These attributes provide the total number of rows and columns in the worksheet, including any empty rows or columns at the end.

Iterating through Rows and Cells

The most common way to process data in a worksheet is to iterate through its rows and cells. Here’s how you can do it:

import xlrd

workbook = xlrd.open_workbook('my_excel_file.xls')
sheet = workbook.sheet_by_index(0)

for row_index in range(sheet.nrows):
    row = sheet.row(row_index) # Get a list of cell objects in current row.
    for cell_index, cell_obj in enumerate(row):
        cell_value = cell_obj.value
        cell_type = cell_obj.ctype #  Get cell type (xlrd.XL_CELL_NUMBER, xlrd.XL_CELL_TEXT, etc.)

        print(f"Row {row_index + 1}, Column {cell_index + 1}: Value = {cell_value}, Type = {cell_type}")

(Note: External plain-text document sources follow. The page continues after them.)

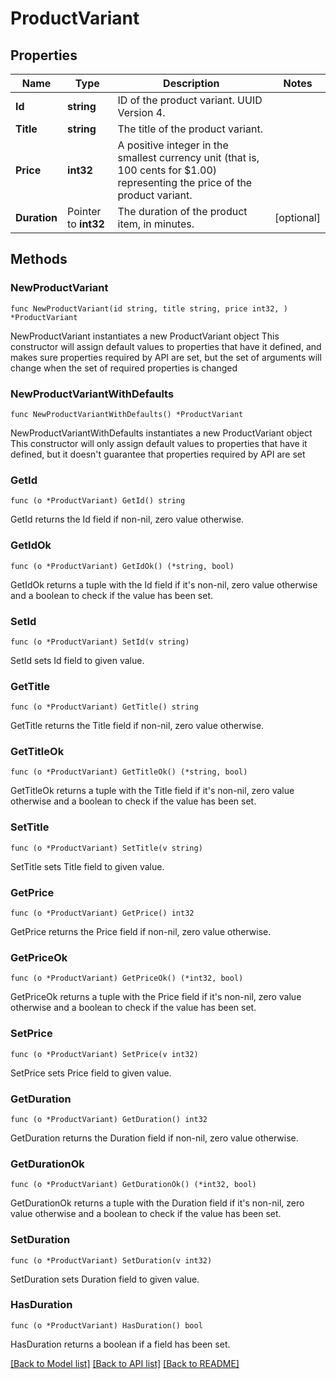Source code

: # ProductVariant

## Properties

Name | Type | Description | Notes
------------ | ------------- | ------------- | -------------
**Id** | **string** | ID of the product variant. UUID Version 4. | 
**Title** | **string** | The title of the product variant. | 
**Price** | **int32** | A positive integer in the smallest currency unit (that is, 100 cents for $1.00) representing the price of the product variant. | 
**Duration** | Pointer to **int32** | The duration of the product item, in minutes. | [optional] 

## Methods

### NewProductVariant

`func NewProductVariant(id string, title string, price int32, ) *ProductVariant`

NewProductVariant instantiates a new ProductVariant object
This constructor will assign default values to properties that have it defined,
and makes sure properties required by API are set, but the set of arguments
will change when the set of required properties is changed

### NewProductVariantWithDefaults

`func NewProductVariantWithDefaults() *ProductVariant`

NewProductVariantWithDefaults instantiates a new ProductVariant object
This constructor will only assign default values to properties that have it defined,
but it doesn't guarantee that properties required by API are set

### GetId

`func (o *ProductVariant) GetId() string`

GetId returns the Id field if non-nil, zero value otherwise.

### GetIdOk

`func (o *ProductVariant) GetIdOk() (*string, bool)`

GetIdOk returns a tuple with the Id field if it's non-nil, zero value otherwise
and a boolean to check if the value has been set.

### SetId

`func (o *ProductVariant) SetId(v string)`

SetId sets Id field to given value.


### GetTitle

`func (o *ProductVariant) GetTitle() string`

GetTitle returns the Title field if non-nil, zero value otherwise.

### GetTitleOk

`func (o *ProductVariant) GetTitleOk() (*string, bool)`

GetTitleOk returns a tuple with the Title field if it's non-nil, zero value otherwise
and a boolean to check if the value has been set.

### SetTitle

`func (o *ProductVariant) SetTitle(v string)`

SetTitle sets Title field to given value.


### GetPrice

`func (o *ProductVariant) GetPrice() int32`

GetPrice returns the Price field if non-nil, zero value otherwise.

### GetPriceOk

`func (o *ProductVariant) GetPriceOk() (*int32, bool)`

GetPriceOk returns a tuple with the Price field if it's non-nil, zero value otherwise
and a boolean to check if the value has been set.

### SetPrice

`func (o *ProductVariant) SetPrice(v int32)`

SetPrice sets Price field to given value.


### GetDuration

`func (o *ProductVariant) GetDuration() int32`

GetDuration returns the Duration field if non-nil, zero value otherwise.

### GetDurationOk

`func (o *ProductVariant) GetDurationOk() (*int32, bool)`

GetDurationOk returns a tuple with the Duration field if it's non-nil, zero value otherwise
and a boolean to check if the value has been set.

### SetDuration

`func (o *ProductVariant) SetDuration(v int32)`

SetDuration sets Duration field to given value.

### HasDuration

`func (o *ProductVariant) HasDuration() bool`

HasDuration returns a boolean if a field has been set.


[[Back to Model list]](../README.md#documentation-for-models) [[Back to API list]](../README.md#documentation-for-api-endpoints) [[Back to README]](../README.md)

workbook.release_resources()
del workbook

This code iterates through each row and then through each cell within that row. cell_obj.value provides the cell’s value, and cell_obj.ctype provides its type (e.g., number, text, date, boolean, error, blank). Understanding cell types is crucial for handling data correctly, as you might need to perform type conversions for certain operations. Remember that row and column indices are zero-based. Alternative methods for accessing individual cells directly using sheet.cell_value(rowx, colx) are also available for more efficient random access.

Reading Cell Values

Accessing Cell Values

The core of using xlrd is retrieving the values from individual cells. There are several ways to achieve this:

Method 1: Using sheet.cell_value(rowx, colx): This is the most direct method. rowx and colx are the row and column indices (both zero-based).

import xlrd

workbook = xlrd.open_workbook('example.xls')
sheet = workbook.sheet_by_index(0)

cell_value = sheet.cell_value(0, 0)  # Value of cell A1
print(f"Cell A1: {cell_value}")

cell_value = sheet.cell_value(2, 1)  # Value of cell B3
print(f"Cell B3: {cell_value}")

workbook.release_resources()
del workbook

Method 2: Iterating through rows: This is useful for processing entire rows or sheets.

import xlrd

workbook = xlrd.open_workbook('example.xls')
sheet = workbook.sheet_by_index(0)

for row_index in range(sheet.nrows):
    for col_index in range(sheet.ncols):
        cell_value = sheet.cell_value(row_index, col_index)
        # ... process cell_value ...
workbook.release_resources()
del workbook

Method 3: Accessing cells via sheet.row(rowx): This returns a list of Cell objects for a given row.

import xlrd

workbook = xlrd.open_workbook('example.xls')
sheet = workbook.sheet_by_index(0)

row = sheet.row(0) #Get the first row.
for cell in row:
    print(cell.value)

workbook.release_resources()
del workbook

Data Types and Handling

xlrd represents cell values using several data types. The cell.ctype attribute indicates the cell type:

You should always check cell.ctype before using the cell.value to avoid type errors.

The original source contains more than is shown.